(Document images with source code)
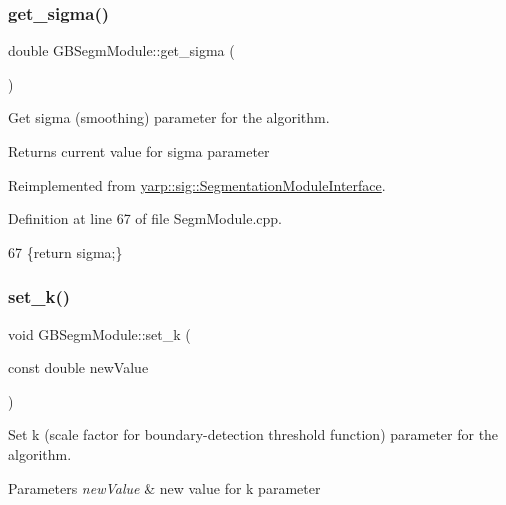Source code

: \subsubsection{\texorpdfstring{get\+\_\+sigma()}{get\_sigma()}}
{\footnotesize\ttfamily double G\+B\+Segm\+Module\+::get\+\_\+sigma (\begin{DoxyParamCaption}{ }\end{DoxyParamCaption})\hspace{0.3cm}{\ttfamily [virtual]}}



Get sigma (smoothing) parameter for the algorithm. 

\begin{DoxyReturn}{Returns}
current value for sigma parameter 
\end{DoxyReturn}


Reimplemented from \hyperlink{classyarp_1_1sig_1_1SegmentationModuleInterface_a38431f2c63d7da8ebf20adf0ed1da4fe}{yarp\+::sig\+::\+Segmentation\+Module\+Interface}.



Definition at line 67 of file Segm\+Module.\+cpp.


\begin{DoxyCode}
67 \{\textcolor{keywordflow}{return} sigma;\}
\end{DoxyCode}
\mbox{\label{classGBSegmModule_a15129913273e221a46c428f697e40575}} 
\subsubsection{\texorpdfstring{set\+\_\+k()}{set\_k()}}
{\footnotesize\ttfamily void G\+B\+Segm\+Module\+::set\+\_\+k (\begin{DoxyParamCaption}\item[{const double}]{new\+Value }\end{DoxyParamCaption})\hspace{0.3cm}{\ttfamily [virtual]}}



Set k (scale factor for boundary-\/detection threshold function) parameter for the algorithm. 


\begin{DoxyParams}{Parameters}
{\em new\+Value} & new value for k parameter \\
\hline
\end{DoxyParams}


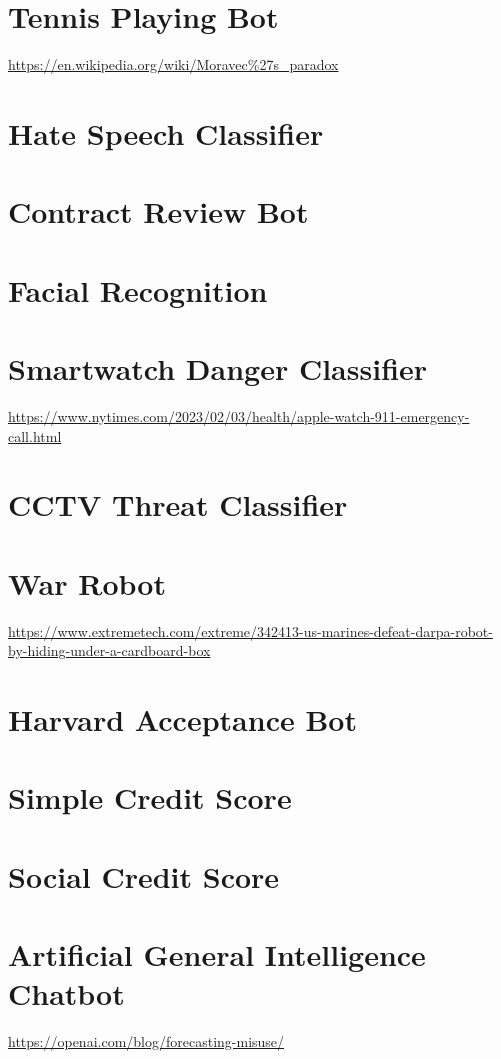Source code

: \section{Tennis Playing Bot}

\url{https://en.wikipedia.org/wiki/Moravec\%27s_paradox}

\section{Hate Speech Classifier}
\section{Contract Review Bot}
\section{Facial Recognition}
\section{Smartwatch Danger Classifier} 

\url{https://www.nytimes.com/2023/02/03/health/apple-watch-911-emergency-call.html}

\section{CCTV Threat Classifier}
\section{War Robot}

\url{https://www.extremetech.com/extreme/342413-us-marines-defeat-darpa-robot-by-hiding-under-a-cardboard-box}

\section{Harvard Acceptance Bot}
\section{Simple Credit Score}
\section{Social Credit Score}
\section{Artificial General Intelligence Chatbot}

\url{https://openai.com/blog/forecasting-misuse/}
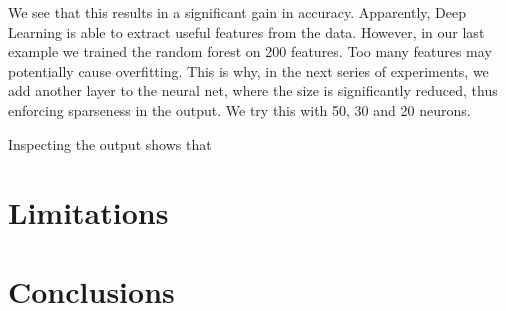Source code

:\documentclass[paper=a4, fontsize=11pt]{scrartcl}
\numberwithin{equation}{section}
\numberwithin{figure}{section}
\numberwithin{table}{section}
\begin{document}
We see that this results in a significant gain in accuracy. Apparently, Deep Learning is able to extract useful features from the data. However, in our last example we trained the random forest on 200 features. Too many features may potentially cause overfitting. This is why, in the next series of experiments, we add another layer to the neural net, where the size is significantly reduced, thus enforcing sparseness in the output. We try this with 50, 30 and 20 neurons. 


Inspecting the output shows that



\section{Limitations}



\section{Conclusions}

\end{document}
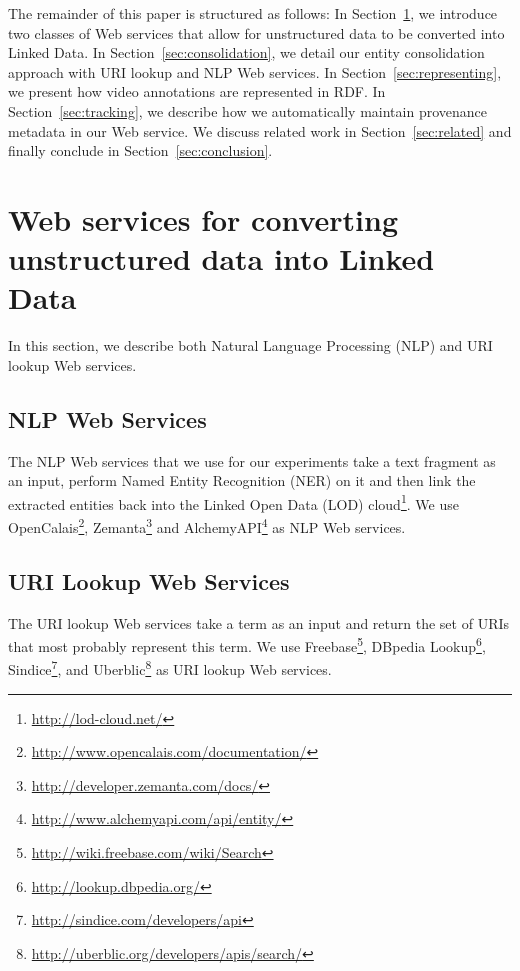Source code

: \documentclass[conference]{IEEEtran}
\begin{document}
The remainder of this paper is structured as follows: In Section~\ref{sec:services}, we introduce two classes of Web
services that allow for unstructured data to be converted into Linked Data. In Section~\ref{sec:consolidation}, we
detail our entity consolidation approach with URI lookup and NLP Web services. In Section~\ref{sec:representing}, we
present how video annotations are represented in RDF. In Section~\ref{sec:tracking}, we describe how we automatically
maintain provenance metadata in our Web service. We discuss related work in Section~\ref{sec:related} and finally
conclude in Section~\ref{sec:conclusion}.


\section{Web services for converting unstructured data into Linked Data}    \label{sec:services}
In this section, we describe both Natural Language Processing (NLP) and URI lookup Web services.

\subsection{NLP Web Services}                                               \label{sec:nlp}
The NLP Web services that we use for our experiments take a text fragment as an input, perform Named Entity Recognition
(NER) on it and then link the extracted entities back into the Linked Open Data (LOD)
cloud\footnote{\url{http://lod-cloud.net/}}. We use
OpenCalais\footnote{\url{http://www.opencalais.com/documentation/}},
Zemanta\footnote{\url{http://developer.zemanta.com/docs/}} and
AlchemyAPI\footnote{\url{http://www.alchemyapi.com/api/entity/}} as NLP Web services.


\subsection{URI Lookup Web Services}                                        \label{sec:urilookup}
The URI lookup Web services take a term as an input and return the set of URIs that most probably represent this term.
We use Freebase\footnote{\url{http://wiki.freebase.com/wiki/Search}}, DBpedia
Lookup\footnote{\url{http://lookup.dbpedia.org/}}, Sindice\footnote{\url{http://sindice.com/developers/api}}, and
Uberblic\footnote{\url{http://uberblic.org/developers/apis/search/}} as URI lookup Web services.
\end{document}
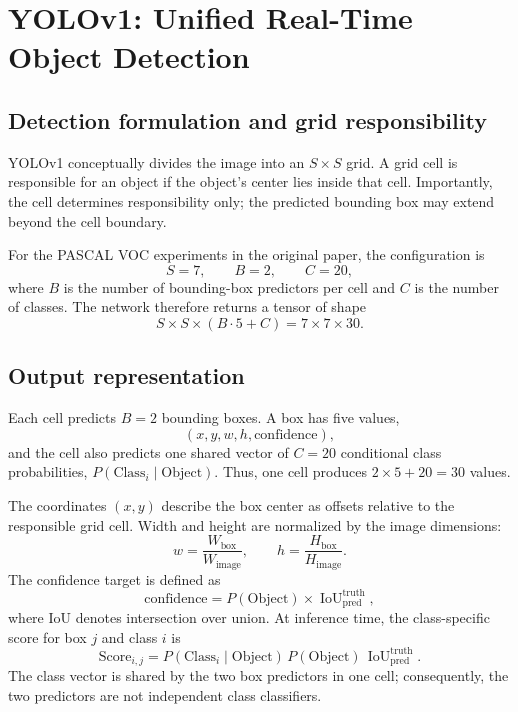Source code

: \documentclass[11pt,a4paper]{article}
\begin{document}
\section{YOLOv1: Unified Real-Time Object Detection}
\label{sec:yolov1}
\subsection{Detection formulation and grid responsibility}
YOLOv1 conceptually divides the image into an $S\times S$ grid. A grid cell is responsible for an object if the object's center lies inside that cell. Importantly, the cell determines responsibility only; the predicted bounding box may extend beyond the cell boundary.

For the PASCAL VOC experiments in the original paper, the configuration is
\begin{equation}
  S=7, \qquad B=2, \qquad C=20,
\end{equation}
where $B$ is the number of bounding-box predictors per cell and $C$ is the number of classes. The network therefore returns a tensor of shape
\begin{equation}
  S\times S\times(B\cdot5+C)=7\times7\times30.
\end{equation}

\subsection{Output representation}
Each cell predicts $B=2$ bounding boxes. A box has five values,
\begin{equation}
  (x,y,w,h,\text{confidence}),
\end{equation}
and the cell also predicts one shared vector of $C=20$ conditional class probabilities, $P(\text{Class}_i\mid\text{Object})$. Thus, one cell produces $2\times5+20=30$ values.

The coordinates $(x,y)$ describe the box center as offsets relative to the responsible grid cell. Width and height are normalized by the image dimensions:
\begin{equation}
  w=\frac{W_{\text{box}}}{W_{\text{image}}}, \qquad
  h=\frac{H_{\text{box}}}{H_{\text{image}}}.
\end{equation}
The confidence target is defined as
\begin{equation}
  \text{confidence}=P(\text{Object})\times\operatorname{IoU}_{\text{pred}}^{\text{truth}},
\end{equation}
where IoU denotes intersection over union. At inference time, the class-specific score for box $j$ and class $i$ is
\begin{equation}
  \text{Score}_{i,j}=P(\text{Class}_i\mid\text{Object})\,P(\text{Object})\,\operatorname{IoU}_{\text{pred}}^{\text{truth}}.
\end{equation}
The class vector is shared by the two box predictors in one cell; consequently, the two predictors are not independent class classifiers.
\end{document}
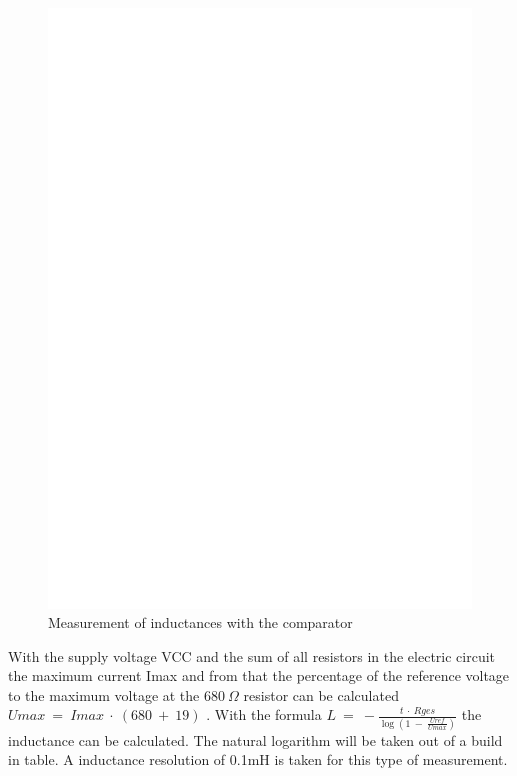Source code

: \begin{figure}[H]
\centering
\includegraphics[]{../FIG/Inductance.eps}
\caption{Measurement of inductances with the comparator}
\label{fig:Inductance}
\end{figure}

With the supply voltage VCC and the sum of all resistors in the electric circuit the maximum current Imax and from
that the percentage of the reference voltage to the maximum voltage at the \(680~\Omega\) resistor can be calculated
\(Umax~=~Imax~\cdot~(680~+~19)\) .
With the formula \(L~=~-\frac{t~\cdot~Rges}{\log{(1~-~\frac{Uref}{Umax})}}\) the inductance can be calculated.
The natural logarithm will be taken out of a build in table.
A inductance resolution of 0.1mH is taken for this type of measurement.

§ **Your goal**: When a line in the records above holds "developers", that line is to be reported.

§ **Your response**:
Lookup\footnote{\url{http://lookup.dbpedia.org/}}, Sindice\footnote{\url{http://sindice.com/developers/api}}, and
Uberblic\footnote{\url{http://uberblic.org/developers/apis/search/}} as URI lookup Web services.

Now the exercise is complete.